((

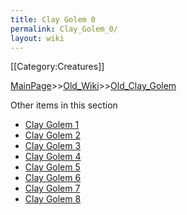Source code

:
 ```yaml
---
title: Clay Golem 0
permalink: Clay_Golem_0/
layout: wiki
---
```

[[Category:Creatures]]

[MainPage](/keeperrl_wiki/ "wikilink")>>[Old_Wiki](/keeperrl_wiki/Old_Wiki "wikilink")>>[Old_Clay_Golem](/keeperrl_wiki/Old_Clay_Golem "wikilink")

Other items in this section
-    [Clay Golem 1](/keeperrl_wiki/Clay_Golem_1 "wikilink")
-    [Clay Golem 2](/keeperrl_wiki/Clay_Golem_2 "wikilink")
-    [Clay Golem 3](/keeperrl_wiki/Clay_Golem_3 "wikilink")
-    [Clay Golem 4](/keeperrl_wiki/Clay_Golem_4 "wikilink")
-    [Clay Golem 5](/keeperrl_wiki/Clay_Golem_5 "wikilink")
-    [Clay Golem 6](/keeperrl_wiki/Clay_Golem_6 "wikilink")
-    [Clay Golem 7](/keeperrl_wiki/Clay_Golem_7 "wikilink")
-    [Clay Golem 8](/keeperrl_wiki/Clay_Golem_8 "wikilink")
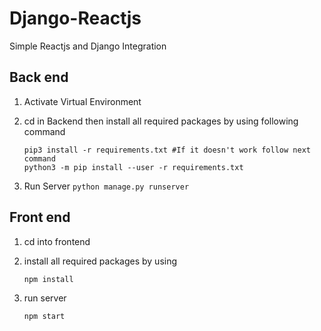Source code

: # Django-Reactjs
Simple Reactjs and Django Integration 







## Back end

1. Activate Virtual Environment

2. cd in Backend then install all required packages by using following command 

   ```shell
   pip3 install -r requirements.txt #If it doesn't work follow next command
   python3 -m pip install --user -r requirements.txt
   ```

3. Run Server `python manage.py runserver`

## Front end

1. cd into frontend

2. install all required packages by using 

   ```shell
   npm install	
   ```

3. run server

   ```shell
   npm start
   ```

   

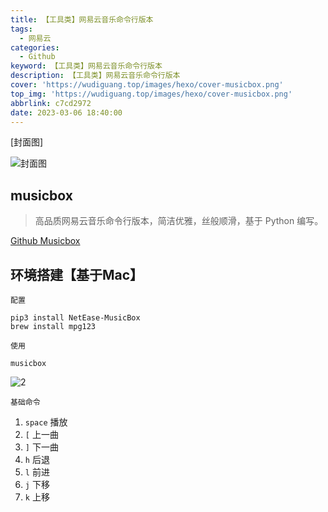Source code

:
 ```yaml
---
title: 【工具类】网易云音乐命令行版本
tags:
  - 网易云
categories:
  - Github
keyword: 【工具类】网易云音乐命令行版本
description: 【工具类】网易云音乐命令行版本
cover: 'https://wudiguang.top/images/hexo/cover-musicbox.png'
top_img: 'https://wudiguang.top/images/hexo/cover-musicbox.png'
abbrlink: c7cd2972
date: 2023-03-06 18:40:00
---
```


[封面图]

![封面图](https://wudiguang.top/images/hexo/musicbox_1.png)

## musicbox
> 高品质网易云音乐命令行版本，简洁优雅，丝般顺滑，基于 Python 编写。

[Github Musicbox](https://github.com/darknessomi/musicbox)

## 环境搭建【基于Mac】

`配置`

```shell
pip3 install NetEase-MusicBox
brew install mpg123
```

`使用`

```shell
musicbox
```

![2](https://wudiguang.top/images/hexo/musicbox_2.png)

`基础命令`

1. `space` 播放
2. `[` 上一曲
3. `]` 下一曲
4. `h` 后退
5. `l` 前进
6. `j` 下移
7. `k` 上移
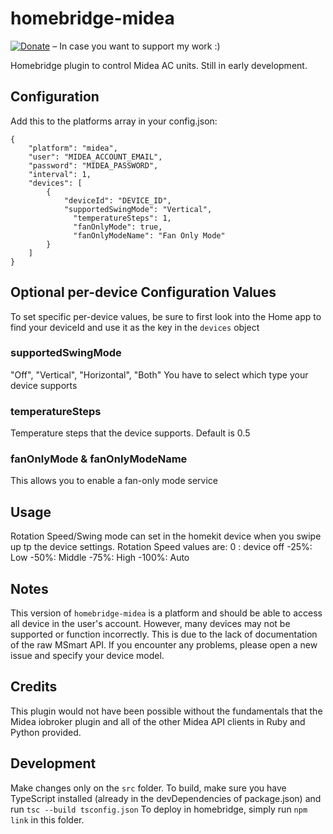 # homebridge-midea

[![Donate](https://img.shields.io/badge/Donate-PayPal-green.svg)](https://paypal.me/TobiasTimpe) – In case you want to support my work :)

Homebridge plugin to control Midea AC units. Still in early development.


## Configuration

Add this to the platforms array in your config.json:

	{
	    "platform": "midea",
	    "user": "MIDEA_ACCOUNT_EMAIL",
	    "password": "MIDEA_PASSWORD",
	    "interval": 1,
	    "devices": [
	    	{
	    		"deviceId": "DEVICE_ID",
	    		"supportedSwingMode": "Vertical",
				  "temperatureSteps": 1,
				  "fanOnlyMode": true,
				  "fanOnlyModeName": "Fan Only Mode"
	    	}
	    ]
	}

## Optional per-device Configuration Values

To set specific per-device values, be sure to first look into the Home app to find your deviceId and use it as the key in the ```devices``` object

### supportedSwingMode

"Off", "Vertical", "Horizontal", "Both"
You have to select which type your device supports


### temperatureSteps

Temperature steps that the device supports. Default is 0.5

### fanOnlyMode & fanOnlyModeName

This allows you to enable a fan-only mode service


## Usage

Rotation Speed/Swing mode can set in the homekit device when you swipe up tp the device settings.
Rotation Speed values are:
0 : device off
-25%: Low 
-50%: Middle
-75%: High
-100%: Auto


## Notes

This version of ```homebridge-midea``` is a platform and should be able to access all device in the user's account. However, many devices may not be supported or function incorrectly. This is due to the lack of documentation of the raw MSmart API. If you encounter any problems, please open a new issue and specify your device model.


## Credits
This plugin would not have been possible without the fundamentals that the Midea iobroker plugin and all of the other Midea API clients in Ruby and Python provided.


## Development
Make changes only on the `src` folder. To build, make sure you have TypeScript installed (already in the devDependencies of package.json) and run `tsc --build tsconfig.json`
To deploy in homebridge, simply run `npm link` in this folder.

))

▶ **Work order**: Scan the records above for the word "requirements". Copy each line that has it.

▶ **Response to the task**:
   pip3 install -r requirements.txt #If it doesn't work follow next command
   python3 -m pip install --user -r requirements.txt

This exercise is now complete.